Nel romanzo, la maschera mortuaria di Dante viene annunciata nel capitolo 37:

Marta si voltò verso Sienna e le parlò molto lentamente. «Non so cosa ti abbia detto tuo fratello, ma stiamo per salire al museo per vedere una maschera davvero insolita.»
Sienna spalancò gli occhi. «Cos’è, una di quelle orribili maschere della peste che si indossano a Carnevale?»
«Ci sei andata vicino» disse Marta «ma questa è di un altro genere. Si chiama maschera mortuaria.»
L’esclamazione sorpresa di Langdon fu chiaramente udibile.

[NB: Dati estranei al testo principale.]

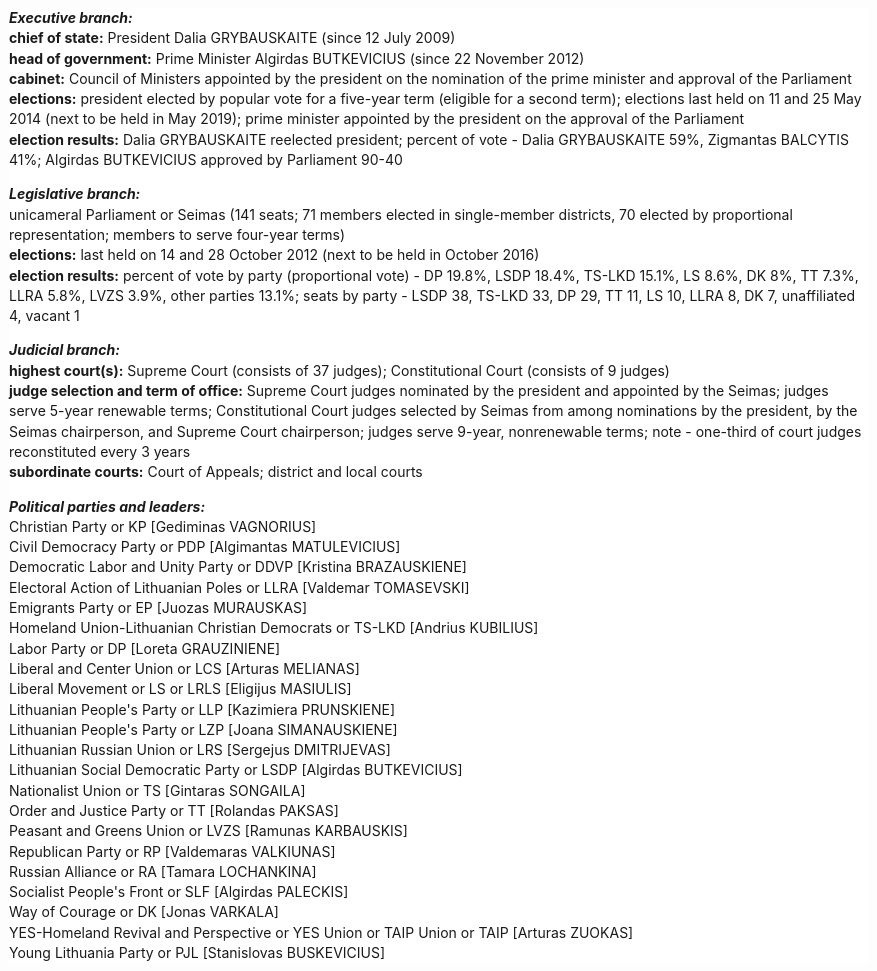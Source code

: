**_Executive branch:_**   
**chief of state:** President Dalia GRYBAUSKAITE (since 12 July 2009)   
**head of government:** Prime Minister Algirdas BUTKEVICIUS (since 22 November 2012)   
**cabinet:** Council of Ministers appointed by the president on the nomination of the prime minister and approval of the Parliament   
**elections:** president elected by popular vote for a five-year term (eligible for a second term); elections last held on 11 and 25 May 2014 (next to be held in May 2019); prime minister appointed by the president on the approval of the Parliament   
**election results:** Dalia GRYBAUSKAITE reelected president; percent of vote - Dalia GRYBAUSKAITE 59%, Zigmantas BALCYTIS 41%; Algirdas BUTKEVICIUS approved by Parliament 90-40

**_Legislative branch:_**   
unicameral Parliament or Seimas (141 seats; 71 members elected in single-member districts, 70 elected by proportional representation; members to serve four-year terms)   
**elections:** last held on 14 and 28 October 2012 (next to be held in October 2016)   
**election results:** percent of vote by party (proportional vote) - DP 19.8%, LSDP 18.4%, TS-LKD 15.1%, LS 8.6%, DK 8%, TT 7.3%, LLRA 5.8%, LVZS 3.9%, other parties 13.1%; seats by party - LSDP 38, TS-LKD 33, DP 29, TT 11, LS 10, LLRA 8, DK 7, unaffiliated 4, vacant 1

**_Judicial branch:_**   
**highest court(s):** Supreme Court (consists of 37 judges); Constitutional Court (consists of 9 judges)   
**judge selection and term of office:** Supreme Court judges nominated by the president and appointed by the Seimas; judges serve 5-year renewable terms; Constitutional Court judges selected by Seimas from among nominations by the president, by the Seimas chairperson, and Supreme Court chairperson; judges serve 9-year, nonrenewable terms; note - one-third of court judges reconstituted every 3 years   
**subordinate courts:** Court of Appeals; district and local courts

**_Political parties and leaders:_**   
Christian Party or KP [Gediminas VAGNORIUS]   
Civil Democracy Party or PDP [Algimantas MATULEVICIUS]   
Democratic Labor and Unity Party or DDVP [Kristina BRAZAUSKIENE]   
Electoral Action of Lithuanian Poles or LLRA [Valdemar TOMASEVSKI]   
Emigrants Party or EP [Juozas MURAUSKAS]   
Homeland Union-Lithuanian Christian Democrats or TS-LKD [Andrius KUBILIUS]   
Labor Party or DP [Loreta GRAUZINIENE]   
Liberal and Center Union or LCS [Arturas MELIANAS]   
Liberal Movement or LS or LRLS [Eligijus MASIULIS]   
Lithuanian People's Party or LLP [Kazimiera PRUNSKIENE]   
Lithuanian People's Party or LZP [Joana SIMANAUSKIENE]   
Lithuanian Russian Union or LRS [Sergejus DMITRIJEVAS]   
Lithuanian Social Democratic Party or LSDP [Algirdas BUTKEVICIUS]   
Nationalist Union or TS [Gintaras SONGAILA]   
Order and Justice Party or TT [Rolandas PAKSAS]   
Peasant and Greens Union or LVZS [Ramunas KARBAUSKIS]   
Republican Party or RP [Valdemaras VALKIUNAS]   
Russian Alliance or RA [Tamara LOCHANKINA]   
Socialist People's Front or SLF [Algirdas PALECKIS]   
Way of Courage or DK [Jonas VARKALA]   
YES-Homeland Revival and Perspective or YES Union or TAIP Union or TAIP [Arturas ZUOKAS]   
Young Lithuania Party or PJL [Stanislovas BUSKEVICIUS]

Marta lo guardò con un’espressione di rimprovero, convinta che stesse facendo un po’ di scena per spaventare la sorella.
«Non dare ascolto a tuo fratello» disse. «Le maschere mortuarie erano una pratica molto comune in passato. Sostanzialmente è il calco in gesso del volto di una persona preso pochi minuti dopo la morte.»
 “La maschera mortuaria.” Langdon sperimentò il primo momento di lucidità da quando aveva ripreso i sensi, quella mattina. “L’Inferno di Dante … guardare attraverso gli occhi della morte. La maschera!”
«Di chi è il volto riprodotto dalla maschera?» chiese Sienna.
Langdon le posò una mano sulla spalla e le rispose con la massima calma possibile. «Di un famoso poeta italiano. Dante Alighieri.»

Maschera Kirkup

 A parte il fatto che credo tutti, a Carnevale, abbiamo prima o poi indossato una “orribile maschera della peste” perché ci eravamo stufati di vestirci da Pulcinella, la pratica molto comune delle maschere mortuarie  era invece abbastanza sporadica tra ‘700 e un po’ più frequente nell’ ‘800 e riguardava generalmente uomini famosi, letterati e scienziati che spesso venivano anche imbalsamati, come Mazzini o Manzoni. La maschera di Dante compare nelle mani del dantista inglese Seymour Kirkup, nel 1830. Guarda caso. Comunque sia, prima del tardo XVIII secolo non abbiamo esempi di calchi facciali, qualora si eccettui il volto di cera di san Bernardino da Siena da porre sul suo cadavere imbalsamato, che comunque è di molto posteriore alla morte di Dante e rientra nell’uso di esporre ai fedeli il corpo “intatto” di un santo o di un beato, usanza che diventerà sempre più frequente a partire dal ‘500.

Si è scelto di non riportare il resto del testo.